Living, as we do, at the cusp of apocalypse, it may well behoove you to join GED2119, where we ask:

how did we get into this mess?
where are we going?
what solutions do we have?


GED2119 promises to be a course unlike any you have ever taken at CUHK.

"You think ecologically tuned life means being all efficient and pure. Wrong. It means you can have a disco in every room of your house."
- Tim Morton

Let's dance.

Lecture: Wednesday, 10:30 am - Zhi Xin 109. (Yes I know that's early in the morning but I assure you the apocalypse is worth at least two strong cups of coffee.)

Sections every other week.


Abstract:
Heatwaves across the world wrap India, Europe, America, and Asia in a warm blanket of death.
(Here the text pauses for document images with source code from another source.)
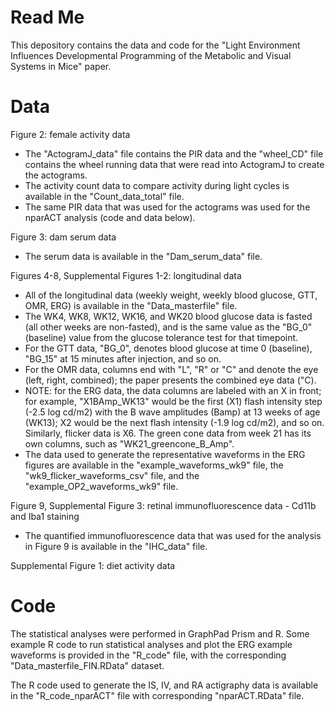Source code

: # Read Me
This depository contains the data and code for the "Light Environment Influences Developmental Programming of the Metabolic and Visual Systems in Mice" paper. 

# Data

Figure 2: female activity data 
- The "ActogramJ_data" file contains the PIR data and the "wheel_CD" file contains the wheel running data that were read into ActogramJ to create the actograms. 
- The activity count data to compare activity during light cycles is available in the "Count_data_total" file.
- The same PIR data that was used for the actograms was used for the nparACT analysis (code and data below). 

Figure 3: dam serum data
- The serum data is available in the "Dam_serum_data" file.

Figures 4-8, Supplemental Figures 1-2: longitudinal data
- All of the longitudinal data (weekly weight, weekly blood glucose, GTT, OMR, ERG) is available in the "Data_masterfile" file.
- The WK4, WK8, WK12, WK16, and WK20 blood glucose data is fasted (all other weeks are non-fasted), and is the same value as the "BG_0" (baseline) value from the glucose tolerance test for that timepoint.
- For the GTT data, "BG_0", denotes blood glucose at time 0 (baseline), "BG_15" at 15 minutes after injection, and so on. 
- For the OMR data, columns end with "L", "R" or "C" and denote the eye (left, right, combined); the paper presents the combined eye data ("C).
- NOTE: for the ERG data, the data columns are labeled with an X in front; for example, "X1BAmp_WK13" would be the first (X1) flash intensity step (-2.5 log cd/m2) with the B wave amplitudes (Bamp) at 13 weeks of age (WK13); X2 would be the next flash intensity (-1.9 log cd/m2), and so on. Similarly, flicker data is X6. The green cone data from week 21 has its own columns, such as "WK21_greencone_B_Amp". 
- The data used to generate the representative waveforms in the ERG figures are available in the "example_waveforms_wk9" file, the "wk9_flicker_waveforms_csv" file, and the "example_OP2_waveforms_wk9" file.

Figure 9, Supplemental Figure 3: retinal immunofluorescence data - Cd11b and Iba1 staining
- The quantified immunofluorescence data that was used for the analysis in Figure 9 is available in the "IHC_data" file.

Supplemental Figure 1: diet activity data

# Code

The statistical analyses were performed in GraphPad Prism and R. Some example R code to run statistical analyses and plot the ERG example waveforms is provided in the "R_code" file, with the corresponding "Data_masterfile_FIN.RData" dataset. 

The R code used to generate the IS, IV, and RA actigraphy data is available in the "R_code_nparACT" file with corresponding "nparACT.RData" file.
Unprecedented hurricanes, typhoons, and inexplicable weather phenomena make rebuilding after catastrophe uninsurable. Sea water temperatures top 100 degrees in the Atlantic for the first time ever. CO2 emissions exceed levels unmatched since homo habilis roamed the earth 3 million years ago. Wildfires blot out the sun in Australia, Canada, and California, suffocating wide swathes of land with noxious fumes. Meanwhile hyperwealthy technocrats concoct increasingly sophisticated escape strategies from Spaceship Earth.

What the hell are we doing?

The Environmental Humanities have long been tasked with the challenge of explaining the end of the world to a public that has been—for decades—unswayed by the depressing numbers and figures published by the Environmental Sciences. The most recent effort, “The Sixth Assessment Report,” published by the Intergovernmental Panel on Climate Change (March 2023) yet again predicts a dismal apocalypse, barring profound global transformation. It has largely been ignored. In Asia, where Environmental Sciences programs proliferate in the name of EV technology, the Environmental Humanities are loudly absent. Neglecting the ethical dimension of Environmental Studies is bound to have dire consequences.

In this course, we will cover major topics in Environmental Studies, including, but not limited to: Anthropocene studies, de-extinction, nuclear waste, plastics, energy futures, euphemism and marketing in environmental discourse, concepts such as the "gigaton," alien perspectives, doomsday prepping, posthumanism, transhumanism, mutually assured destruction, human extinction, and many of the paradoxes that seem to have locked us, togetherly, unequally, but inevitably in this doomsday predicament.



The future will not be evenly distributed.